### [Assignment]
For this exercise, transcribe all the records below exactly.

### [Given entries]
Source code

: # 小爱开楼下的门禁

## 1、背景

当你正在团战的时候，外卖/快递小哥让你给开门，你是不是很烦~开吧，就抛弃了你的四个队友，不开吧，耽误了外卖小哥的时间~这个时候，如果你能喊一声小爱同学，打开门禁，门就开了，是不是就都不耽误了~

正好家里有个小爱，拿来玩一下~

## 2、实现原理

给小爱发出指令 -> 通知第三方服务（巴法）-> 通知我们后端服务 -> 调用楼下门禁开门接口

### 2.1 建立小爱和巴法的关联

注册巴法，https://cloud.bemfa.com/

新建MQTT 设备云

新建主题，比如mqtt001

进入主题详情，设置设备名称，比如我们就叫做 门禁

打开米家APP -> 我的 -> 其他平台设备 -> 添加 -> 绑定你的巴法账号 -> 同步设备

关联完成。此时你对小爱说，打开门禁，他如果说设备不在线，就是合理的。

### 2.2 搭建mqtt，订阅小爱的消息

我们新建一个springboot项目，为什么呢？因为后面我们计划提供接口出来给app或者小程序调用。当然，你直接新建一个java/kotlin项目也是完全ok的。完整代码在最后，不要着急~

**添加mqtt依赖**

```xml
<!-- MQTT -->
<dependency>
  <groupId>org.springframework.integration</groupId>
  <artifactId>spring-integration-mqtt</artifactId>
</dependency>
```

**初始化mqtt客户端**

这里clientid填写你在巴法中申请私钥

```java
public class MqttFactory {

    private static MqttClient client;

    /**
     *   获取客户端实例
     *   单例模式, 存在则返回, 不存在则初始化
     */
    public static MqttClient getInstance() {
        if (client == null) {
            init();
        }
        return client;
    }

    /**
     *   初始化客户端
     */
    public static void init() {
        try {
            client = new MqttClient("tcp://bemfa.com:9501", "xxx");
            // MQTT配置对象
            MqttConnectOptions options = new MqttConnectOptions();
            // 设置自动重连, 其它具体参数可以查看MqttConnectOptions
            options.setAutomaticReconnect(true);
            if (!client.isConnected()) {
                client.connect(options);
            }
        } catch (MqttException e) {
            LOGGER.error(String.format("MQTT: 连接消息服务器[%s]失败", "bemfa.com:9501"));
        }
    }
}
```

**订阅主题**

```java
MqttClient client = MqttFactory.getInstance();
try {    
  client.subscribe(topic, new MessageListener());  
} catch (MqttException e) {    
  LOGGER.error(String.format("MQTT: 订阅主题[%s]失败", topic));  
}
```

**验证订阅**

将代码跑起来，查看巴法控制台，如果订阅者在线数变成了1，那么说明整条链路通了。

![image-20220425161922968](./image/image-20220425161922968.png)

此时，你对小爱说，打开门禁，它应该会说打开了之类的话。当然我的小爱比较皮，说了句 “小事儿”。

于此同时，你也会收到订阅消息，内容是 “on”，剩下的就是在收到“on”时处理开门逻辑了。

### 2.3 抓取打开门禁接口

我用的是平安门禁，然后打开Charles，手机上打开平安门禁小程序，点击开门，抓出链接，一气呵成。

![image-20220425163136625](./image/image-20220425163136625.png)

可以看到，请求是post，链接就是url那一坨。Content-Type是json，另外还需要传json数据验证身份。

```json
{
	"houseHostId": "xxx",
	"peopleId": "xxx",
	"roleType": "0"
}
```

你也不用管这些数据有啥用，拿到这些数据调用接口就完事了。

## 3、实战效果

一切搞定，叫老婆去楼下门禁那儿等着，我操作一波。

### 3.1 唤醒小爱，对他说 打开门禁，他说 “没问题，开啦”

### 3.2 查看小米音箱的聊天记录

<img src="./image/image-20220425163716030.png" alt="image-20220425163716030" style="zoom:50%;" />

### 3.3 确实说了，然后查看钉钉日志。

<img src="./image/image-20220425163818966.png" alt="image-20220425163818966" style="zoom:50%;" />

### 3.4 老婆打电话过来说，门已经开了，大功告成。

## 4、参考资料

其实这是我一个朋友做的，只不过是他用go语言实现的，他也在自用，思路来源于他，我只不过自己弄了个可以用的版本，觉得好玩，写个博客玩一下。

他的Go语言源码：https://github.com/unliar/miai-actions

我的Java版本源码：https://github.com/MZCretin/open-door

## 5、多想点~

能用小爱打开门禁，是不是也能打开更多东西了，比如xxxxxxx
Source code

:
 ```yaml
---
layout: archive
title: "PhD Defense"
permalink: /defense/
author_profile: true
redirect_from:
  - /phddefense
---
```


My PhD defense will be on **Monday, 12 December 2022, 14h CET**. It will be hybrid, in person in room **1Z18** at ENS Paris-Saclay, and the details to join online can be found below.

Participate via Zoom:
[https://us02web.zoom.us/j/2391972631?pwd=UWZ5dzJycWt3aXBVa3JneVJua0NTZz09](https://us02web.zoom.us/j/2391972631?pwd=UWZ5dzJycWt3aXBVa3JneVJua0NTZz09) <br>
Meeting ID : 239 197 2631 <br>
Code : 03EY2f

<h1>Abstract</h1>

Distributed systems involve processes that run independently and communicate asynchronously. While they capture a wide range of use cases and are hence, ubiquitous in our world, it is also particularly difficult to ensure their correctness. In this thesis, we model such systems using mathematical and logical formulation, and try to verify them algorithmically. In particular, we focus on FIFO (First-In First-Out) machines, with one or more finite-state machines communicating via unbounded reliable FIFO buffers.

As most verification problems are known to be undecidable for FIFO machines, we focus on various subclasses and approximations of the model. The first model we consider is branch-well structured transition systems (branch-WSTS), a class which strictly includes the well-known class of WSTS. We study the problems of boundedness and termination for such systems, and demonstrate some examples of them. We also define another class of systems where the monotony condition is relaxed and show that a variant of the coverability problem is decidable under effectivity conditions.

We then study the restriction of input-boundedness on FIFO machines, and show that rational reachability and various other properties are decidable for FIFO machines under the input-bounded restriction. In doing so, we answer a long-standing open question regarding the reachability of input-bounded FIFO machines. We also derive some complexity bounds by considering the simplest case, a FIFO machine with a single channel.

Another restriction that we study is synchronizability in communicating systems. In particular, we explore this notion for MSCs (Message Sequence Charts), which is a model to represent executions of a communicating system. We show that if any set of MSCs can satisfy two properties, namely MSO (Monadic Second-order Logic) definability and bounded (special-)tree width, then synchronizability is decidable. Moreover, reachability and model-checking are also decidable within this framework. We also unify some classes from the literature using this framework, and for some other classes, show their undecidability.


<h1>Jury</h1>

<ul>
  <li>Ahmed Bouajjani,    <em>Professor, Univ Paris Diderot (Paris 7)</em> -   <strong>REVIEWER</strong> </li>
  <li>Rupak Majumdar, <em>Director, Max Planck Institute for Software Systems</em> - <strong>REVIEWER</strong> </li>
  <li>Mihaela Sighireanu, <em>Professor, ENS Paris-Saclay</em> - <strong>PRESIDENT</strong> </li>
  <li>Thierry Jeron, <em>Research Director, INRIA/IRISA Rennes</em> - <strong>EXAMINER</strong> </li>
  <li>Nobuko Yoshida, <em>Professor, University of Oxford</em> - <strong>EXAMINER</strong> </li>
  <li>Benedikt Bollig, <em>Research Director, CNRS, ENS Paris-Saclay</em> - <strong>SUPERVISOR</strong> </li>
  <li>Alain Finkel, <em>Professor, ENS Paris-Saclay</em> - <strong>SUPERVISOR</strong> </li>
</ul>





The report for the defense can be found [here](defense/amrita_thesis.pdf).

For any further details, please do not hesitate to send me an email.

### [Result]
Source code

: # 小爱开楼下的门禁

## 1、背景

当你正在团战的时候，外卖/快递小哥让你给开门，你是不是很烦~开吧，就抛弃了你的四个队友，不开吧，耽误了外卖小哥的时间~这个时候，如果你能喊一声小爱同学，打开门禁，门就开了，是不是就都不耽误了~

正好家里有个小爱，拿来玩一下~

## 2、实现原理

给小爱发出指令 -> 通知第三方服务（巴法）-> 通知我们后端服务 -> 调用楼下门禁开门接口

### 2.1 建立小爱和巴法的关联

注册巴法，https://cloud.bemfa.com/

新建MQTT 设备云

新建主题，比如mqtt001

进入主题详情，设置设备名称，比如我们就叫做 门禁

打开米家APP -> 我的 -> 其他平台设备 -> 添加 -> 绑定你的巴法账号 -> 同步设备

关联完成。此时你对小爱说，打开门禁，他如果说设备不在线，就是合理的。

### 2.2 搭建mqtt，订阅小爱的消息

我们新建一个springboot项目，为什么呢？因为后面我们计划提供接口出来给app或者小程序调用。当然，你直接新建一个java/kotlin项目也是完全ok的。完整代码在最后，不要着急~

**添加mqtt依赖**

```xml
<!-- MQTT -->
<dependency>
  <groupId>org.springframework.integration</groupId>
  <artifactId>spring-integration-mqtt</artifactId>
</dependency>
```

**初始化mqtt客户端**

这里clientid填写你在巴法中申请私钥

```java
public class MqttFactory {

    private static MqttClient client;

    /**
     *   获取客户端实例
     *   单例模式, 存在则返回, 不存在则初始化
     */
    public static MqttClient getInstance() {
        if (client == null) {
            init();
        }
        return client;
    }

    /**
     *   初始化客户端
     */
    public static void init() {
        try {
            client = new MqttClient("tcp://bemfa.com:9501", "xxx");
            // MQTT配置对象
            MqttConnectOptions options = new MqttConnectOptions();
            // 设置自动重连, 其它具体参数可以查看MqttConnectOptions
            options.setAutomaticReconnect(true);
            if (!client.isConnected()) {
                client.connect(options);
            }
        } catch (MqttException e) {
            LOGGER.error(String.format("MQTT: 连接消息服务器[%s]失败", "bemfa.com:9501"));
        }
    }
}
```

**订阅主题**

```java
MqttClient client = MqttFactory.getInstance();
try {    
  client.subscribe(topic, new MessageListener());  
} catch (MqttException e) {    
  LOGGER.error(String.format("MQTT: 订阅主题[%s]失败", topic));  
}
```

**验证订阅**

将代码跑起来，查看巴法控制台，如果订阅者在线数变成了1，那么说明整条链路通了。

![image-20220425161922968](./image/image-20220425161922968.png)

此时，你对小爱说，打开门禁，它应该会说打开了之类的话。当然我的小爱比较皮，说了句 “小事儿”。

于此同时，你也会收到订阅消息，内容是 “on”，剩下的就是在收到“on”时处理开门逻辑了。

### 2.3 抓取打开门禁接口

我用的是平安门禁，然后打开Charles，手机上打开平安门禁小程序，点击开门，抓出链接，一气呵成。

![image-20220425163136625](./image/image-20220425163136625.png)

可以看到，请求是post，链接就是url那一坨。Content-Type是json，另外还需要传json数据验证身份。

```json
{
	"houseHostId": "xxx",
	"peopleId": "xxx",
	"roleType": "0"
}
```

你也不用管这些数据有啥用，拿到这些数据调用接口就完事了。

## 3、实战效果

一切搞定，叫老婆去楼下门禁那儿等着，我操作一波。

### 3.1 唤醒小爱，对他说 打开门禁，他说 “没问题，开啦”

### 3.2 查看小米音箱的聊天记录

<img src="./image/image-20220425163716030.png" alt="image-20220425163716030" style="zoom:50%;" />

### 3.3 确实说了，然后查看钉钉日志。

<img src="./image/image-20220425163818966.png" alt="image-20220425163818966" style="zoom:50%;" />

### 3.4 老婆打电话过来说，门已经开了，大功告成。

## 4、参考资料

其实这是我一个朋友做的，只不过是他用go语言实现的，他也在自用，思路来源于他，我只不过自己弄了个可以用的版本，觉得好玩，写个博客玩一下。

他的Go语言源码：https://github.com/unliar/miai-actions

我的Java版本源码：https://github.com/MZCretin/open-door

## 5、多想点~

能用小爱打开门禁，是不是也能打开更多东西了，比如xxxxxxx
Source code

:
 ```yaml
---
layout: archive
title: "PhD Defense"
permalink: /defense/
author_profile: true
redirect_from:
  - /phddefense
---
```


My PhD defense will be on **Monday, 12 December 2022, 14h CET**. It will be hybrid, in person in room **1Z18** at ENS Paris-Saclay, and the details to join online can be found below.

Participate via Zoom:
[https://us02web.zoom.us/j/2391972631?pwd=UWZ5dzJycWt3aXBVa3JneVJua0NTZz09](https://us02web.zoom.us/j/2391972631?pwd=UWZ5dzJycWt3aXBVa3JneVJua0NTZz09) <br>
Meeting ID : 239 197 2631 <br>
Code : 03EY2f

<h1>Abstract</h1>

Distributed systems involve processes that run independently and communicate asynchronously. While they capture a wide range of use cases and are hence, ubiquitous in our world, it is also particularly difficult to ensure their correctness. In this thesis, we model such systems using mathematical and logical formulation, and try to verify them algorithmically. In particular, we focus on FIFO (First-In First-Out) machines, with one or more finite-state machines communicating via unbounded reliable FIFO buffers.

As most verification problems are known to be undecidable for FIFO machines, we focus on various subclasses and approximations of the model. The first model we consider is branch-well structured transition systems (branch-WSTS), a class which strictly includes the well-known class of WSTS. We study the problems of boundedness and termination for such systems, and demonstrate some examples of them. We also define another class of systems where the monotony condition is relaxed and show that a variant of the coverability problem is decidable under effectivity conditions.

We then study the restriction of input-boundedness on FIFO machines, and show that rational reachability and various other properties are decidable for FIFO machines under the input-bounded restriction. In doing so, we answer a long-standing open question regarding the reachability of input-bounded FIFO machines. We also derive some complexity bounds by considering the simplest case, a FIFO machine with a single channel.

Another restriction that we study is synchronizability in communicating systems. In particular, we explore this notion for MSCs (Message Sequence Charts), which is a model to represent executions of a communicating system. We show that if any set of MSCs can satisfy two properties, namely MSO (Monadic Second-order Logic) definability and bounded (special-)tree width, then synchronizability is decidable. Moreover, reachability and model-checking are also decidable within this framework. We also unify some classes from the literature using this framework, and for some other classes, show their undecidability.


<h1>Jury</h1>

<ul>
  <li>Ahmed Bouajjani,    <em>Professor, Univ Paris Diderot (Paris 7)</em> -   <strong>REVIEWER</strong> </li>
  <li>Rupak Majumdar, <em>Director, Max Planck Institute for Software Systems</em> - <strong>REVIEWER</strong> </li>
  <li>Mihaela Sighireanu, <em>Professor, ENS Paris-Saclay</em> - <strong>PRESIDENT</strong> </li>
  <li>Thierry Jeron, <em>Research Director, INRIA/IRISA Rennes</em> - <strong>EXAMINER</strong> </li>
  <li>Nobuko Yoshida, <em>Professor, University of Oxford</em> - <strong>EXAMINER</strong> </li>
  <li>Benedikt Bollig, <em>Research Director, CNRS, ENS Paris-Saclay</em> - <strong>SUPERVISOR</strong> </li>
  <li>Alain Finkel, <em>Professor, ENS Paris-Saclay</em> - <strong>SUPERVISOR</strong> </li>
</ul>





The report for the defense can be found [here](defense/amrita_thesis.pdf).

For any further details, please do not hesitate to send me an email.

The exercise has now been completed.